А сколько было еще таких творцов, чей талант не смог или не успел расцвести в полную силу?..

Шорахим Шоабдурасулов — ученик Александра Волкова, его работами восхищался не только я, но и все, кто их видел; художник, что называется, милостью Божьей. Когда он безвременно погиб в катастрофе, это, несомненно, стало утратой для искусства.

Молодой художник из Москвы Александр Дофине. Народный художник СССР Сергей Герасимов говорил о нем: «Он был талантом, который рождается один раз в сто лет». Александр скончался во время войны, в Самарканде, не сумев вынести тягот эвакуации.

Жизнь талантливого художника Никиты Фаворского, сына знаменитого художника-графика Владимира Фаворского, также оборвалась безвременно.

А те талантливейшие люди, чьи жизни унесла война, лишения послевоенных лет?..

Трагедия талантов заставляет сжиматься сердце. Но помнить о них необходимо, воздавая им дань памяти не слезами, а творческой работой, продолжая то, что не успели сделать они. Живая память о наших товарищах, друзьях, не доживших свой век, не успевших завершить свою миссию на земле, — священный долг для всех нас, живых. Известно, что шедевры искусства могут служить источником вдохновения для художника так же, как и явления жизни.

В течение всей моей жизни мне давали импульс к творчеству великие произведения искусства. Особое место здесь принадлежит образцам народного декоративно-прикладного искусства. В Музее искусств в столице Узбекистана есть залы, где я всегда подолгу задерживаюсь. Это экспозиции ковров, паласов, вышивок, традиционных национальных тканей.

Прикосновение к народному творчеству неизменно означает для меня духовное очищение, прилив вдохновения.

Должен сказать, что для меня наряду с признанными шедеврами, которыми восхищаются все, всегда были не менее важны и другие произведения, может быть, малоизвестные, но чем-то трогающие душу, дорогие мне одному.

Общеизвестно, какую роль в истории искусства сыграла голландская живопись. Среди произведений голландских художников, широко известных в Европе, одно из первых мест занимают полотна Пауля Рубенса, чье творчество сверкает в этой сокровищнице ярчайшим бриллиантом. Созданные им картины давно стали классикой живописи, а женские образы его полотен породили тип «рубенсовской женщины», чьи характерные черты — пышные формы, белая кожа, рыжевато-золотистые волосы.
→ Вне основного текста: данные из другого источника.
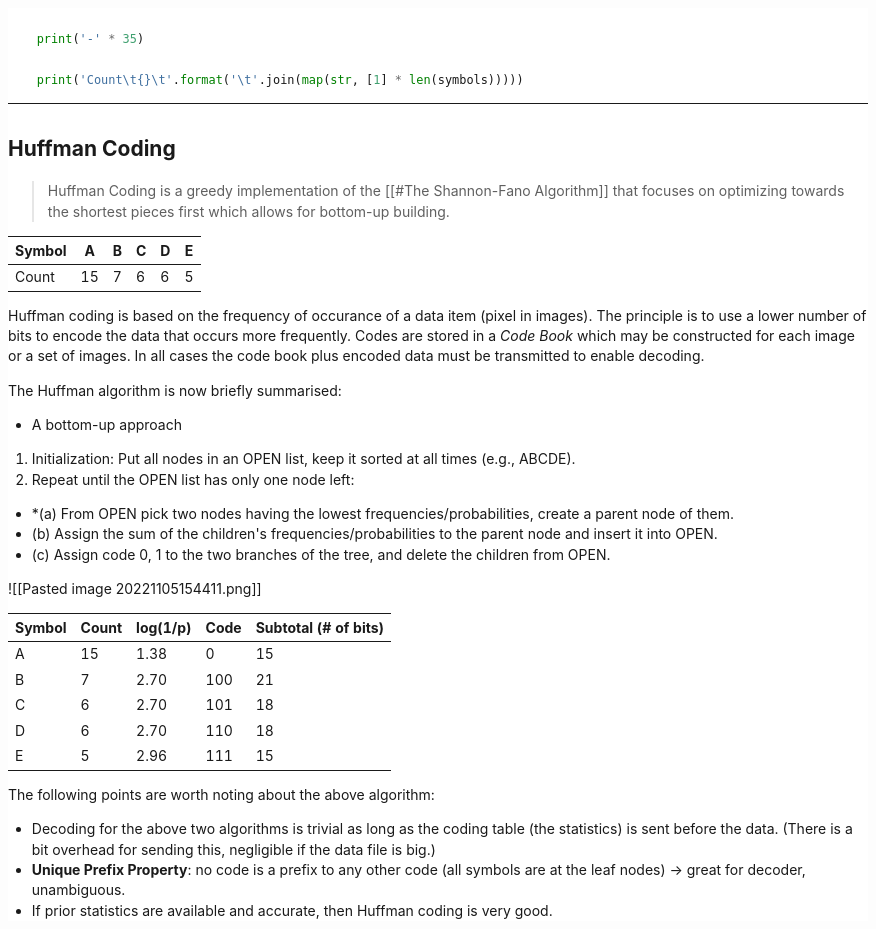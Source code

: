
 ```python

    print('-' * 35)

    print('Count\t{}\t'.format('\t'.join(map(str, [1] * len(symbols)))))
```

---

## Huffman Coding

> Huffman Coding is a greedy implementation of the [[#The Shannon-Fano Algorithm]] that focuses on optimizing towards the shortest pieces first which allows for bottom-up building.

| Symbol | A   | B   | C   | D   | E   |
| ------ | --- | --- | --- | --- | --- |
| Count  | 15  | 7   | 6   | 6   | 5   |

Huffman coding is based on the frequency of occurance of a data item (pixel in images). The principle is to use a lower number of bits to encode the data that occurs more frequently. Codes are stored in a _Code Book_ which may be constructed for each image or a set of images. In all cases the code book plus encoded data must be transmitted to enable decoding.

The Huffman algorithm is now briefly summarised:
-   A bottom-up approach

1. Initialization: Put all nodes in an OPEN list, keep it sorted at all times (e.g., ABCDE).
2. Repeat until the OPEN list has only one node left:

* *(a) From OPEN pick two nodes having the lowest frequencies/probabilities, create a parent node of them.
* (b) Assign the sum of the children's frequencies/probabilities to the parent node and insert it into OPEN.
* (c) Assign code 0, 1 to the two branches of the tree, and delete the children from OPEN.

![[Pasted image 20221105154411.png]]

| Symbol | Count | log(1/p) | Code | Subtotal (# of bits) |
| ------ | ----- | -------- | ---- | -------------------- |
| A      | 15    | 1.38     | 0    | 15                   |
| B      | 7     | 2.70     | 100  | 21                   |
| C      | 6     | 2.70     | 101  | 18                   |
| D      | 6     | 2.70     | 110  | 18                   |
| E      | 5     | 2.96     | 111  | 15                   | 

The following points are worth noting about the above algorithm:
-   Decoding for the above two algorithms is trivial as long as the coding table (the statistics) is sent before the data. (There is a bit overhead for sending this, negligible if the data file is big.)
-   **Unique Prefix Property**: no code is a prefix to any other code (all symbols are at the leaf nodes) -> great for decoder, unambiguous.
-   If prior statistics are available and accurate, then Huffman coding is very good.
Картины Рубенса в нашей стране хранятся в Эрмитаже и в Музее изобразительных искусств имени Пушкина в Москве.

Путешествуя в 1977 г. по Италии, я побывал во Флоренции на выставке, посвященной 400-летию со дня рождения Рубенса. Я обходил залы, увешанные картинами художника, вглядывался в каждую из них, — и странным образом мое уважение и почтение к творчеству Рубенса не возрастало, а, напротив, все более охладевало. Зато три-четыре небольших произведения Фра Анжелико произвели на меня огромное впечатление.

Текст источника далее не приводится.